They’re hits for a reason, but the chart success of old music has come at the expense of local artists.

After streaming upended the music industry, the number of Australian artists in the charts has this year plunged to its lowest level since the ARIA charts began, an analysis by ABC News has found.

Industry bodies, managers and music broadcasters now fear that in a world where most music consumption happens on global streaming platforms, emerging local artists will struggle while megastars like Harry Styles never leave the top 50.

“I think we’re in a really dire place right now and none of us actually know the solution,” artist manager Bill Cullen said last month.

It started out with new hits. How did it end up like this?

The rise of streaming

For decades, music charts commanded significant influence, able to propel an artist’s career both domestically and overseas. They affected what we heard on commercial radio, what CDs were placed at the front of record stores, like the now-defunct Sanity, and alerted the masses to the next big thing.

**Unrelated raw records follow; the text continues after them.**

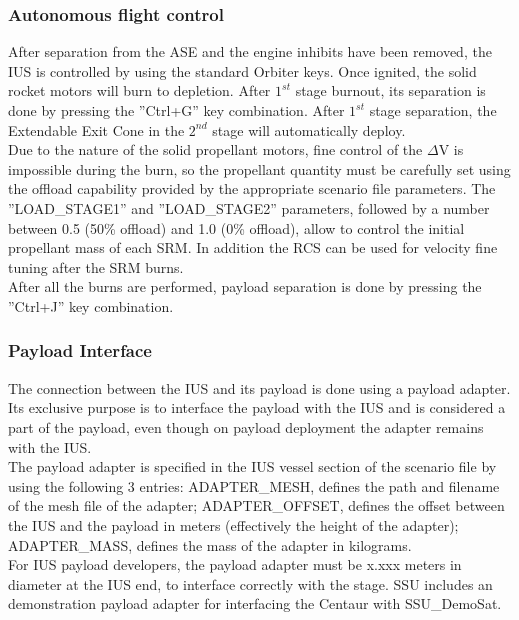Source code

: \documentclass[Space_Shuttle_Ultra_Manual.tex]{subfiles}
\begin{document}
\begin{multicols*}{2}
\subsubsection{Autonomous flight control}
After separation from the ASE and the engine inhibits have been removed, the IUS is controlled by using the standard Orbiter keys. Once ignited, the solid rocket motors will burn to depletion. After $1^{st}$ stage burnout, its separation is done by pressing the ''Ctrl+G'' key combination. After $1^{st}$ stage separation, the Extendable Exit Cone in the $2^{nd}$ stage will automatically deploy.\\
Due to the nature of the solid propellant motors, fine control of the $\Delta$V is impossible during the burn, so the propellant quantity must be carefully set using the offload capability provided by the appropriate scenario file parameters. The ''LOAD\_STAGE1'' and ''LOAD\_STAGE2'' parameters, followed by a number between 0.5 (50\% offload) and 1.0 (0\% offload), allow to control the initial propellant mass of each SRM. In addition the RCS can be used for velocity fine tuning after the SRM burns.\\
After all the burns are performed, payload separation is done by pressing the ''Ctrl+J'' key combination.

\subsubsection{Payload Interface}
The connection between the IUS and its payload is done using a payload adapter. Its exclusive purpose is to interface the payload with the IUS and is considered a part of the payload, even though on payload deployment the adapter remains with the IUS.\\
The payload adapter is specified in the IUS vessel section of the scenario file by using the following 3 entries: ADAPTER\_MESH, defines the path and filename of the mesh file of the adapter; ADAPTER\_OFFSET, defines the offset between the IUS and the payload in meters (effectively the height of the adapter); ADAPTER\_MASS, defines the mass of the adapter in kilograms.\\
For IUS payload developers, the payload adapter must be x.xxx meters in diameter at the IUS end, to interface correctly with the stage. SSU includes an demonstration payload adapter for interfacing the Centaur with SSU\_DemoSat.

\end{multicols*}
\end{document}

Since 1988, Australia’s charts have been run by ARIA — the industry body for record labels — and calculated from music sales at retailers and, more recently, digital streams.

The ABC has mapped the history of Aussies in the charts, by collecting ARIA records since they began and analysing the country of origin of artists.

While a decade ago you would typically see at least 10 Australian albums in the top 50 each week, now it’s not uncommon for there to be just one or two.

ARIA’s chief executive Annabelle Herd calls it a crisis for Australian artists. “The charts can’t fix this problem, they are just measuring what is happening,” she says. “Now is the time to act, we really don’t have long to turn it around.”

The charts have always counted music sales — including CDs, vinyls, tapes, cassettes and digital downloads — and a sample of stores across the country continue to submit their weekly sales data for inclusion in the charts.

But now that most people listen to music online, streams by Australians on digital platforms are also included.

“Streaming is absolutely the bulk of listening in Australia these days,” Ms Herd says. “When you combine digital downloads with streaming it’s up around 90-95 per cent.”

Most weeks this year, there have been more albums by Taylor Swift in the Australian top 50 than albums by all Australian artists combined.()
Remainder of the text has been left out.